YOUR ASSIGNMENT: Your answer should be the records, copied exactly, with the pictures removed.

EXTRACTED INFORMATION:

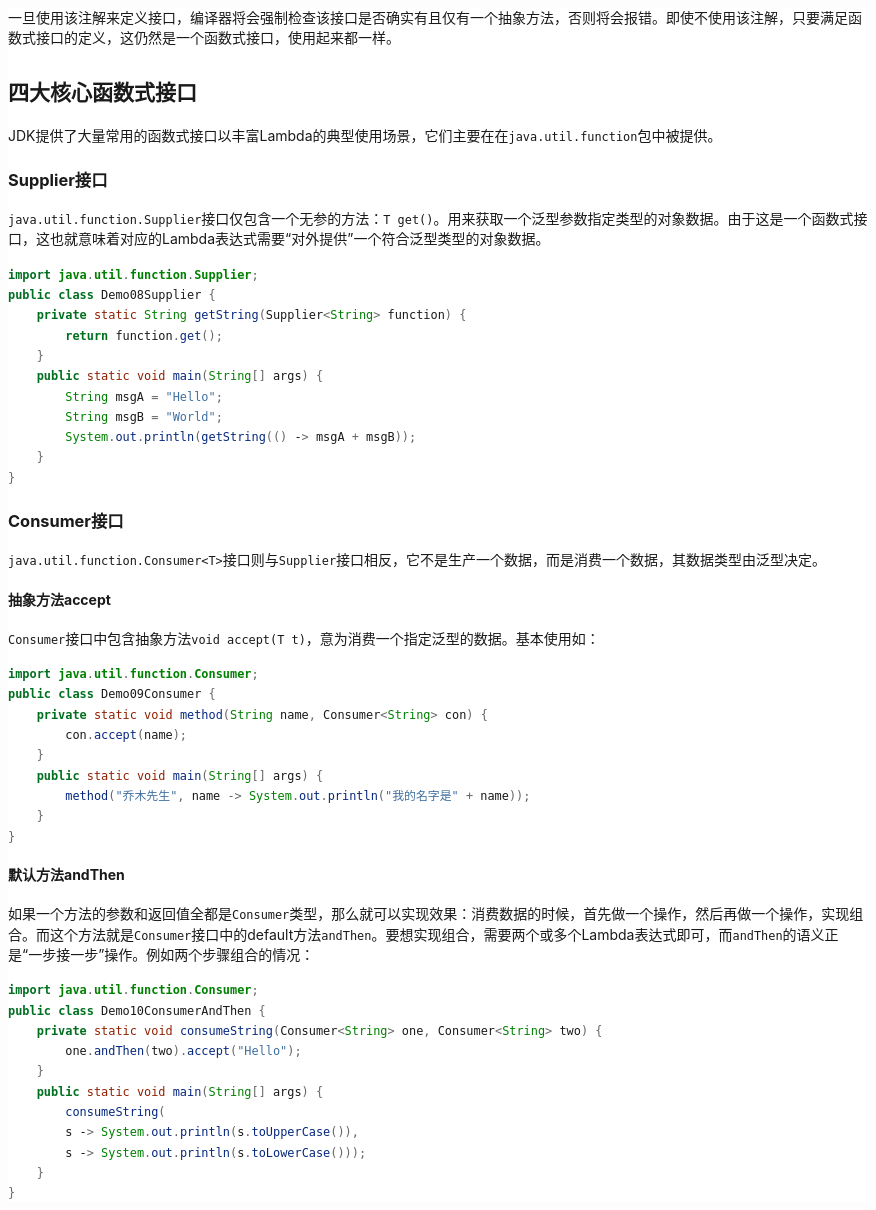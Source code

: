 一旦使用该注解来定义接口，编译器将会强制检查该接口是否确实有且仅有一个抽象方法，否则将会报错。即使不使用该注解，只要满足函数式接口的定义，这仍然是一个函数式接口，使用起来都一样。



## 四大核心函数式接口

JDK提供了大量常用的函数式接口以丰富Lambda的典型使用场景，它们主要在在`java.util.function`包中被提供。

### Supplier接口

`java.util.function.Supplier`接口仅包含一个无参的方法：`T get()`。用来获取一个泛型参数指定类型的对象数据。由于这是一个函数式接口，这也就意味着对应的Lambda表达式需要“对外提供”一个符合泛型类型的对象数据。

```java
import java.util.function.Supplier;
public class Demo08Supplier {
    private static String getString(Supplier<String> function) { 
        return function.get();
    }
    public static void main(String[] args) {
        String msgA = "Hello";
        String msgB = "World";
        System.out.println(getString(() ‐> msgA + msgB));
    }
}
```


### Consumer接口

`java.util.function.Consumer<T>`接口则与`Supplier`接口相反，它不是生产一个数据，而是消费一个数据，其数据类型由泛型决定。

#### 抽象方法accept

`Consumer`接口中包含抽象方法`void accept(T t)`，意为消费一个指定泛型的数据。基本使用如：

```java
import java.util.function.Consumer;
public class Demo09Consumer {
    private static void method(String name, Consumer<String> con) { 
        con.accept(name);
    }
    public static void main(String[] args) {
        method("乔木先生", name -> System.out.println("我的名字是" + name));
    }
}
```


#### 默认方法andThen

如果一个方法的参数和返回值全都是`Consumer`类型，那么就可以实现效果：消费数据的时候，首先做一个操作，然后再做一个操作，实现组合。而这个方法就是`Consumer`接口中的default方法`andThen`。要想实现组合，需要两个或多个Lambda表达式即可，而`andThen`的语义正是“一步接一步”操作。例如两个步骤组合的情况：

```java
import java.util.function.Consumer;
public class Demo10ConsumerAndThen {
    private static void consumeString(Consumer<String> one, Consumer<String> two) { 
        one.andThen(two).accept("Hello");
    }
    public static void main(String[] args) {
        consumeString(
        s ‐> System.out.println(s.toUpperCase()),
        s ‐> System.out.println(s.toLowerCase()));
    }
}
```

REPLY TO THE EXERCISE:
Source code

: 一旦使用该注解来定义接口，编译器将会强制检查该接口是否确实有且仅有一个抽象方法，否则将会报错。即使不使用该注解，只要满足函数式接口的定义，这仍然是一个函数式接口，使用起来都一样。



## 四大核心函数式接口

JDK提供了大量常用的函数式接口以丰富Lambda的典型使用场景，它们主要在在`java.util.function`包中被提供。

### Supplier接口

`java.util.function.Supplier`接口仅包含一个无参的方法：`T get()`。用来获取一个泛型参数指定类型的对象数据。由于这是一个函数式接口，这也就意味着对应的Lambda表达式需要“对外提供”一个符合泛型类型的对象数据。

```java
import java.util.function.Supplier;
public class Demo08Supplier {
    private static String getString(Supplier<String> function) { 
        return function.get();
    }
    public static void main(String[] args) {
        String msgA = "Hello";
        String msgB = "World";
        System.out.println(getString(() ‐> msgA + msgB));
    }
}
```


### Consumer接口

`java.util.function.Consumer<T>`接口则与`Supplier`接口相反，它不是生产一个数据，而是消费一个数据，其数据类型由泛型决定。

#### 抽象方法accept

`Consumer`接口中包含抽象方法`void accept(T t)`，意为消费一个指定泛型的数据。基本使用如：

```java
import java.util.function.Consumer;
public class Demo09Consumer {
    private static void method(String name, Consumer<String> con) { 
        con.accept(name);
    }
    public static void main(String[] args) {
        method("乔木先生", name -> System.out.println("我的名字是" + name));
    }
}
```


#### 默认方法andThen

如果一个方法的参数和返回值全都是`Consumer`类型，那么就可以实现效果：消费数据的时候，首先做一个操作，然后再做一个操作，实现组合。而这个方法就是`Consumer`接口中的default方法`andThen`。要想实现组合，需要两个或多个Lambda表达式即可，而`andThen`的语义正是“一步接一步”操作。例如两个步骤组合的情况：

```java
import java.util.function.Consumer;
public class Demo10ConsumerAndThen {
    private static void consumeString(Consumer<String> one, Consumer<String> two) { 
        one.andThen(two).accept("Hello");
    }
    public static void main(String[] args) {
        consumeString(
        s ‐> System.out.println(s.toUpperCase()),
        s ‐> System.out.println(s.toLowerCase()));
    }
}
```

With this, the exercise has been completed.